> [Work task]: Search the material for "growth" and copy each line in which it is found.

------

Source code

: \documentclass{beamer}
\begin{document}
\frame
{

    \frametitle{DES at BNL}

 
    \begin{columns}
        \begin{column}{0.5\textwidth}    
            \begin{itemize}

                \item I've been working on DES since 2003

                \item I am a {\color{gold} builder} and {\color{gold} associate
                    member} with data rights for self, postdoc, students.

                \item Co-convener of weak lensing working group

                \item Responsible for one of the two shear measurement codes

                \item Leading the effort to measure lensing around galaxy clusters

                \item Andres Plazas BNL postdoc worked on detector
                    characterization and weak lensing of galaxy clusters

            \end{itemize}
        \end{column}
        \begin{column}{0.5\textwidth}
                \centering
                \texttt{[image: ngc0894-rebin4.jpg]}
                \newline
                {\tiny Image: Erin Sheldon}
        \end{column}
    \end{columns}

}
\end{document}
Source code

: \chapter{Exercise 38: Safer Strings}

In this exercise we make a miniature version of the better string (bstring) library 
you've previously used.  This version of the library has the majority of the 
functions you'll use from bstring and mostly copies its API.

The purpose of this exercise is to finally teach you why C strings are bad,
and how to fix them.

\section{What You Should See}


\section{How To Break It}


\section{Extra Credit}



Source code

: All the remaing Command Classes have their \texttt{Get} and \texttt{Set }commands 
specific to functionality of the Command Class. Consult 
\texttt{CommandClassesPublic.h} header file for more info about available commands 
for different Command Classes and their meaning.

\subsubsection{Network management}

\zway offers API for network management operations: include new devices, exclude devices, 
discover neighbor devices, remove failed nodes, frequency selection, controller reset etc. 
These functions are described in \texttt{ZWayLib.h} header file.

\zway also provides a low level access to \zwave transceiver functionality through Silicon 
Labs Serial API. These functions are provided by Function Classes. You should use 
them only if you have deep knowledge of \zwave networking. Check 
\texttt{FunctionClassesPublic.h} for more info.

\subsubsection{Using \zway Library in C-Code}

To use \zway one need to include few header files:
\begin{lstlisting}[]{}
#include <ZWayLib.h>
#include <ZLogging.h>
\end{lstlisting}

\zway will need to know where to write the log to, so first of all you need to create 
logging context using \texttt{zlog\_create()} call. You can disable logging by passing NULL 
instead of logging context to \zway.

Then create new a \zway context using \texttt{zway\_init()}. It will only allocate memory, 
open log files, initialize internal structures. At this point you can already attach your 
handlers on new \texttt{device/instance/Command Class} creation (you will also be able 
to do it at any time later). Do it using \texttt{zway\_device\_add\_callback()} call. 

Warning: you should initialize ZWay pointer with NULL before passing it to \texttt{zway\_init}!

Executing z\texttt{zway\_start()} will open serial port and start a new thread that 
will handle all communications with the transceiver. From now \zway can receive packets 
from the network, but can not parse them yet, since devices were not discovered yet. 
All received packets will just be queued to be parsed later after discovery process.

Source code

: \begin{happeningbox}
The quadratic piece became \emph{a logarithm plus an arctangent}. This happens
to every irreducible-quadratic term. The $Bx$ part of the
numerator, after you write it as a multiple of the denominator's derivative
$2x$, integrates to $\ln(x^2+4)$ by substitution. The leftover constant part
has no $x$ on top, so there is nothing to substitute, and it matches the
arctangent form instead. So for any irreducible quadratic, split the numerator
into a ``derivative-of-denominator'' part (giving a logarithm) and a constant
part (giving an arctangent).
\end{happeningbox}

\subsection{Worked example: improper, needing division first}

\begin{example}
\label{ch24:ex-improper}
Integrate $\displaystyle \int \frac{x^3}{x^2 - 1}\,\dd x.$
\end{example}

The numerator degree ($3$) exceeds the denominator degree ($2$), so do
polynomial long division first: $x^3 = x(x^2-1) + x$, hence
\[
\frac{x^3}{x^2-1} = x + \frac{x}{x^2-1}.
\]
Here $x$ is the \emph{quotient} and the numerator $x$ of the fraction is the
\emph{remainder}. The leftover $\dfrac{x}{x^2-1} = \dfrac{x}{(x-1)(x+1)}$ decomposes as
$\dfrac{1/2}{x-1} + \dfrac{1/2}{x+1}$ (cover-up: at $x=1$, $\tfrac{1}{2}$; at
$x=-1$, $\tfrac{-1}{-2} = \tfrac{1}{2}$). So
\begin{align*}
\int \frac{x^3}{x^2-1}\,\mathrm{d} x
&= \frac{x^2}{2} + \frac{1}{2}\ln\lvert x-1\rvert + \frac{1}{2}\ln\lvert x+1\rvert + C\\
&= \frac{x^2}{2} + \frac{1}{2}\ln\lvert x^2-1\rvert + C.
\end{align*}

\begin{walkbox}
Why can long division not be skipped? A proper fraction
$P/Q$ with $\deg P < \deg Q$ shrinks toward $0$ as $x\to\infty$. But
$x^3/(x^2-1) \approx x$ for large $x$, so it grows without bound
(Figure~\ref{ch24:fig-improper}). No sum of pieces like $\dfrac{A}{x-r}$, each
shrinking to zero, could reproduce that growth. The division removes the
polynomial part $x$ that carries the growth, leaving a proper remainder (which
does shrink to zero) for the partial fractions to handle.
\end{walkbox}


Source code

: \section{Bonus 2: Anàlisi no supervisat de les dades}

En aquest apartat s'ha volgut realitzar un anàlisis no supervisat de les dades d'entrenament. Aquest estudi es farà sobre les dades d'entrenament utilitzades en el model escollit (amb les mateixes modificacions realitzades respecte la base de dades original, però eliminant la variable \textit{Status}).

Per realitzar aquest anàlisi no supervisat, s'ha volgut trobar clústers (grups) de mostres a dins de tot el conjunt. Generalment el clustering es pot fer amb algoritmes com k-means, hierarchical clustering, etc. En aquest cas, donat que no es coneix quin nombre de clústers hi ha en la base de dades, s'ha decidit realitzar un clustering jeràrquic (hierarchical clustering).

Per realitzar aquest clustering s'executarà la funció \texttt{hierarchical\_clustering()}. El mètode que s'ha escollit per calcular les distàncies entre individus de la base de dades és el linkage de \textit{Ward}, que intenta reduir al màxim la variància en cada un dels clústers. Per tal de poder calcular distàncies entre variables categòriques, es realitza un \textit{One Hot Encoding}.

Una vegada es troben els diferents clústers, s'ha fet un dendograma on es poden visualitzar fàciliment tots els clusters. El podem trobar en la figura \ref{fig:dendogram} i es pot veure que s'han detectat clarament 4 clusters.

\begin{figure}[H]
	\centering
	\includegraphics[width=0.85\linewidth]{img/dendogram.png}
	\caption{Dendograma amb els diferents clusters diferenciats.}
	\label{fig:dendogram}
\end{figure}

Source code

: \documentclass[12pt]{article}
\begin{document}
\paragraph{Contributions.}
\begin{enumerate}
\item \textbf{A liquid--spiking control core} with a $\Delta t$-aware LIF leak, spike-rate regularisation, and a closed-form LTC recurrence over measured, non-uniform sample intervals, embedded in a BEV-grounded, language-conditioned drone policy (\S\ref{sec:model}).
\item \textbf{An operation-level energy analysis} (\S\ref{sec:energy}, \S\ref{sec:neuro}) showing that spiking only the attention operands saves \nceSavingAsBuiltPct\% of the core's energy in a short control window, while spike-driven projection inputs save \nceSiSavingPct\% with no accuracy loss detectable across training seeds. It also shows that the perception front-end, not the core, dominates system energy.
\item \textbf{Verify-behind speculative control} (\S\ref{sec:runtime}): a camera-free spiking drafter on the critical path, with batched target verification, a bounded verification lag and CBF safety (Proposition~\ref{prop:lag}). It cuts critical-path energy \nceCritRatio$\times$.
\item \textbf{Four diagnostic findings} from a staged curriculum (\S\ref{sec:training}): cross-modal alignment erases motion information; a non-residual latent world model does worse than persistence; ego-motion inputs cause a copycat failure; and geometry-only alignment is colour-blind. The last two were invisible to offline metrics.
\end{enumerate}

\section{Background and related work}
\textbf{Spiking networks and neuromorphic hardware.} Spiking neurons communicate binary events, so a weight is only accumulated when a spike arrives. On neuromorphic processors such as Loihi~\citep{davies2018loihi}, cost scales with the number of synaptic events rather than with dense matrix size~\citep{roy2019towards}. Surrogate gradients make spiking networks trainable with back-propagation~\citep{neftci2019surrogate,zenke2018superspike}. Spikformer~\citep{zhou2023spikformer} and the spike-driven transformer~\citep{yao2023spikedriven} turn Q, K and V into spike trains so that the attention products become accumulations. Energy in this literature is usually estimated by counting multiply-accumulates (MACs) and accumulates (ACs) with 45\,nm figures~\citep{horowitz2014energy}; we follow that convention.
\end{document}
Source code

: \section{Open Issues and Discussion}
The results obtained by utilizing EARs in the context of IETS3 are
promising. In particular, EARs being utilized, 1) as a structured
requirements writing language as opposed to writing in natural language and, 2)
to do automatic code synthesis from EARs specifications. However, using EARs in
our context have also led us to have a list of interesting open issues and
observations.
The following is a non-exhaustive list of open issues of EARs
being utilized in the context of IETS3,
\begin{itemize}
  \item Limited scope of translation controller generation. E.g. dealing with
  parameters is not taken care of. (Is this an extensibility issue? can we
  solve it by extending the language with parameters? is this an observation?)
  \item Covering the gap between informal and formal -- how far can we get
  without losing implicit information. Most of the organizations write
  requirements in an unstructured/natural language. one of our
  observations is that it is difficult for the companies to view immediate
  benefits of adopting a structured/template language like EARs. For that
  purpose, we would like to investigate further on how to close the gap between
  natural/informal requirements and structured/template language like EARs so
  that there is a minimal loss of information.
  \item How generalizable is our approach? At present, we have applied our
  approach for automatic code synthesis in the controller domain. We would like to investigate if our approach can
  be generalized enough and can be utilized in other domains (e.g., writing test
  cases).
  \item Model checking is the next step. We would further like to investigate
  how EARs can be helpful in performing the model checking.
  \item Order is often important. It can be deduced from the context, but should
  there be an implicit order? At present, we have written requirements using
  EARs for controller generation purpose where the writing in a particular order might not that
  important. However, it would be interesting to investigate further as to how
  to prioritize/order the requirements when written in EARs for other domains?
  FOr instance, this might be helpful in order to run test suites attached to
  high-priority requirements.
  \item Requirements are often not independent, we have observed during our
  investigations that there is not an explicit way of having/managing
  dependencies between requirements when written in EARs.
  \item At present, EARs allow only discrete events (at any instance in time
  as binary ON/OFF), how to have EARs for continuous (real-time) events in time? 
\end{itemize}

------

> [Result of this exercise]:
shrinking to zero, could reproduce that growth. The division removes the
polynomial part $x$ that carries the growth, leaving a proper remainder (which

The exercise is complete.